WHAT IS REQUIRED: Among the entries below, how many lines contain "solo"? Answer with the number only.

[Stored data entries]
◆ ◆ ◆ ◆

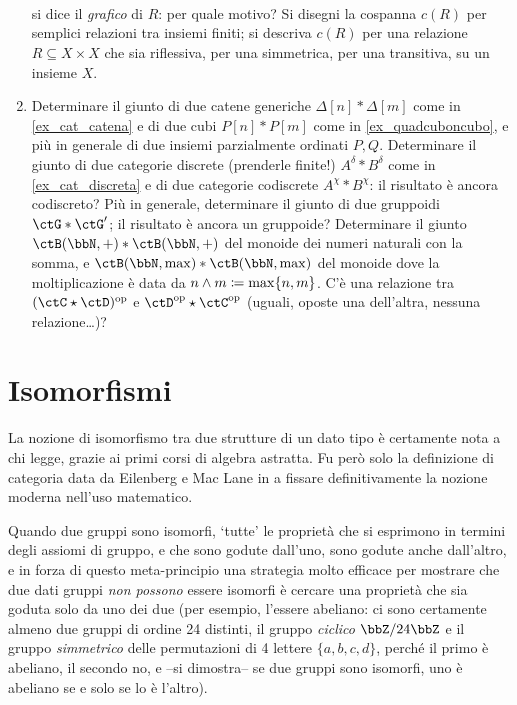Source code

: \begin{enumerate}
\[\begin{tikzcd}
\end{tikzcd}
\]
si dice il \emph{grafico} di $R$: per quale motivo? Si disegni la cospanna $c(R)$ per semplici relazioni tra insiemi finiti; si descriva $c(R)$ per una relazione $R\subseteq X\times X$ che sia riflessiva, per una simmetrica, per una transitiva, su un insieme $X$.
	\item Determinare il giunto di due catene generiche \(\Delta[n] * \Delta[m]\) come in \ref{ex_cat_catena} e di due cubi \(P[n] * P[m]\) come in \ref{ex_quadcuboncubo}, e più in generale di due insiemi parzialmente ordinati \(P,Q\). Determinare il giunto di due categorie discrete (prenderle finite!) \(A^\delta * B^\delta\) come in \ref{ex_cat_discreta} e di due categorie codiscrete \(A^\chi * B^\chi\): il risultato è ancora codiscreto? Più in generale, determinare il giunto di due gruppoidi \(\ctG * \ctG'\); il risultato è ancora un gruppoide? Determinare il giunto \(\ctB(\bbN,+) * \ctB(\bbN,+)\) del monoide dei numeri naturali con la somma, e \(\ctB(\bbN,\max) * \ctB(\bbN,\max)\) del monoide dove la moltiplicazione è data da \(n\land m \coloneqq \max\{n,m\}\). C'è una relazione tra \((\ctC\star\ctD)^\op\) e \(\ctD^\op\star\ctC^\op\) (uguali, oposte una dell'altra, nessuna relazione\dots)?
\end{enumerate}
\section{Isomorfismi}\label{sec_isomorfismi}
La nozione di isomorfismo tra due strutture di un dato tipo è certamente nota a chi legge, grazie ai primi corsi di algebra astratta. Fu però solo la definizione di categoria data da Eilenberg e Mac Lane in \cite{} a fissare definitivamente la nozione moderna nell'uso matematico.

Quando due gruppi sono isomorfi, `tutte' le proprietà che si esprimono in termini degli assiomi di gruppo, e che sono godute dall'uno, sono godute anche dall'altro, e in forza di questo meta-principio una strategia molto efficace per mostrare che due dati gruppi \emph{non possono} essere isomorfi è cercare una proprietà che sia goduta solo da uno dei due (per esempio, l'essere abeliano: ci sono certamente almeno due gruppi di ordine 24 distinti, il gruppo \emph{ciclico} \(\bbZ/24\bbZ\) e il gruppo \emph{simmetrico} delle permutazioni di 4 lettere \(\{a,b,c,d\}\), perché il primo è abeliano, il secondo no, e --si dimostra-- se due gruppi sono isomorfi, uno è abeliano se e solo se lo è l'altro).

◆ ◆ ◆ ◆

SOLUTION FOR THIS PROBLEM: 2